EXERCISE DESCRIPTION
Return all lines of the data in which the string "value" occurs.

DATA EXTRACTS
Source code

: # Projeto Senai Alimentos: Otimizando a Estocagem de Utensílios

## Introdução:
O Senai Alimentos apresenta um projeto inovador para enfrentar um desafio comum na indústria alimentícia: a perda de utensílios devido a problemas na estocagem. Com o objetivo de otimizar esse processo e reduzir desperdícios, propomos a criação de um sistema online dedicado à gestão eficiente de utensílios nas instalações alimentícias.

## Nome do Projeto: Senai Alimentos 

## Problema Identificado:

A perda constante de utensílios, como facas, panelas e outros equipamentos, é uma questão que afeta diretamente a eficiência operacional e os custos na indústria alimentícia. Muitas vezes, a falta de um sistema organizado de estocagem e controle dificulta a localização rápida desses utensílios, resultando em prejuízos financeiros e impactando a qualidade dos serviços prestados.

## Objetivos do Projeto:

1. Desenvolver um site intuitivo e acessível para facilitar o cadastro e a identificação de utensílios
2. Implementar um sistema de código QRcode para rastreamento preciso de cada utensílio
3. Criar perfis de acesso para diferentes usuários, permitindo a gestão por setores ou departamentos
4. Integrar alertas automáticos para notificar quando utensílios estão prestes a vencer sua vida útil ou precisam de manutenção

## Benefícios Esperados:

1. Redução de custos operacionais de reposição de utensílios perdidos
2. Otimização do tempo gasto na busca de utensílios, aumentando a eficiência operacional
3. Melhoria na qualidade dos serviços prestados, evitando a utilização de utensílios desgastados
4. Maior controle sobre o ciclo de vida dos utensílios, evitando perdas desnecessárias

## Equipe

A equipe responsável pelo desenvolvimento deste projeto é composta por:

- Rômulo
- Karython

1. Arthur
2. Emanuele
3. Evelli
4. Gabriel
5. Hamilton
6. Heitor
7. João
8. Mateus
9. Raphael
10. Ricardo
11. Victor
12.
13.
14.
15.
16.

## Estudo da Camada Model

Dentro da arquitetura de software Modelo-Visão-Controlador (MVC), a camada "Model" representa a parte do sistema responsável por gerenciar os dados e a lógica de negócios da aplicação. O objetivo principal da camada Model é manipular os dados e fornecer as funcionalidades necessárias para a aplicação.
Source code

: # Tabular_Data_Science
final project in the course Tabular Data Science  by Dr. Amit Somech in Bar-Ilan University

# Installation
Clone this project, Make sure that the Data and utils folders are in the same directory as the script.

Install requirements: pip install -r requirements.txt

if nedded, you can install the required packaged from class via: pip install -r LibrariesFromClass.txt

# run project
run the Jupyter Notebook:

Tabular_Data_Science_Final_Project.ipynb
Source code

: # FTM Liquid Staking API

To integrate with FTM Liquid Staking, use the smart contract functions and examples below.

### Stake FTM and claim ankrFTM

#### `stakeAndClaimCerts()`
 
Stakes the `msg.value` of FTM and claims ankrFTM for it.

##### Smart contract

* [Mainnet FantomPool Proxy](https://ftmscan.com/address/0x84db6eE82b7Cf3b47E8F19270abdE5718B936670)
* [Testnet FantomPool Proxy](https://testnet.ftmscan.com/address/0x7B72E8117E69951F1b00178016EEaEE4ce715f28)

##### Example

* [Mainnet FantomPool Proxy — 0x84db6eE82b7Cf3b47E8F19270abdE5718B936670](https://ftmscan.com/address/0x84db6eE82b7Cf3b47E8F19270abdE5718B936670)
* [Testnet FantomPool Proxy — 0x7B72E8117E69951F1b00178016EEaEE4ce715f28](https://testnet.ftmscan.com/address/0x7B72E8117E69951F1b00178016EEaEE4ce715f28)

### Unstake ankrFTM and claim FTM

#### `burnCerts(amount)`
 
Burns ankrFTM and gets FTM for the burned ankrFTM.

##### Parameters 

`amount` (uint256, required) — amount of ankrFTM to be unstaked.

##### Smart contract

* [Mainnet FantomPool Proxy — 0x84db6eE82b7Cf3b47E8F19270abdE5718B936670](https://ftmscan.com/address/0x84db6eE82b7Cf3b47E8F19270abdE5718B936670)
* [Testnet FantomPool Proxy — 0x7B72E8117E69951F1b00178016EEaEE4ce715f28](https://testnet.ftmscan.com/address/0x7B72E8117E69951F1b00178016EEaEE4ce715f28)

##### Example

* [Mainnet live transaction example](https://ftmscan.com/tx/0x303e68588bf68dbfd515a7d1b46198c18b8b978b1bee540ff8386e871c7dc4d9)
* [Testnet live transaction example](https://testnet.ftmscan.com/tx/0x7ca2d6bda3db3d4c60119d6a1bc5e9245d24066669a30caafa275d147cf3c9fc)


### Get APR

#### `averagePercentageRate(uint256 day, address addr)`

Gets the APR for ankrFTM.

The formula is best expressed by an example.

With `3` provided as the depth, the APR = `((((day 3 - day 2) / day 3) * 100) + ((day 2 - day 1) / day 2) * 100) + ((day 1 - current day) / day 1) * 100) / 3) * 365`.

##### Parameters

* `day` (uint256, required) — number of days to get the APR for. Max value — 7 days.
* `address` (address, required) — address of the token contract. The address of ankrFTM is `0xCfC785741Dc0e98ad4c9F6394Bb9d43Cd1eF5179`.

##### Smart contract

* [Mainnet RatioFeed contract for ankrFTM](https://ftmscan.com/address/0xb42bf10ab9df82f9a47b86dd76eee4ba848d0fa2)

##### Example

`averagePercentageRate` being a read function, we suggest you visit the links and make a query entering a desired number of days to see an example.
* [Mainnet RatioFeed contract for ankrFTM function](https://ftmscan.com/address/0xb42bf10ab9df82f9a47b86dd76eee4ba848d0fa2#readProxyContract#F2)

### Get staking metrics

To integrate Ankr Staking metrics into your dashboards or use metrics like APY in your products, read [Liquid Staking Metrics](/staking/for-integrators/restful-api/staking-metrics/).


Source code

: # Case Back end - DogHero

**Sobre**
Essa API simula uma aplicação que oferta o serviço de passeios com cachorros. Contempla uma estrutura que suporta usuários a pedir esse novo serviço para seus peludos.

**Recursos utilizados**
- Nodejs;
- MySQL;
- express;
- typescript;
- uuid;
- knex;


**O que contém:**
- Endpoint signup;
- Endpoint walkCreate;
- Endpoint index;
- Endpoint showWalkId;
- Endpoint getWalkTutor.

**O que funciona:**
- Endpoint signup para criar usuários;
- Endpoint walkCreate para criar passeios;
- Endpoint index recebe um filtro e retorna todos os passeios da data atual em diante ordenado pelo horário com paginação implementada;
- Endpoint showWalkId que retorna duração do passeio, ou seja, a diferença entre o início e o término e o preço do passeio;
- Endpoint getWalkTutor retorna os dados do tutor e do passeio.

SOLUTION TO THIS TASK
Stakes the `msg.value` of FTM and claims ankrFTM for it.
* `day` (uint256, required) — number of days to get the APR for. Max value — 7 days.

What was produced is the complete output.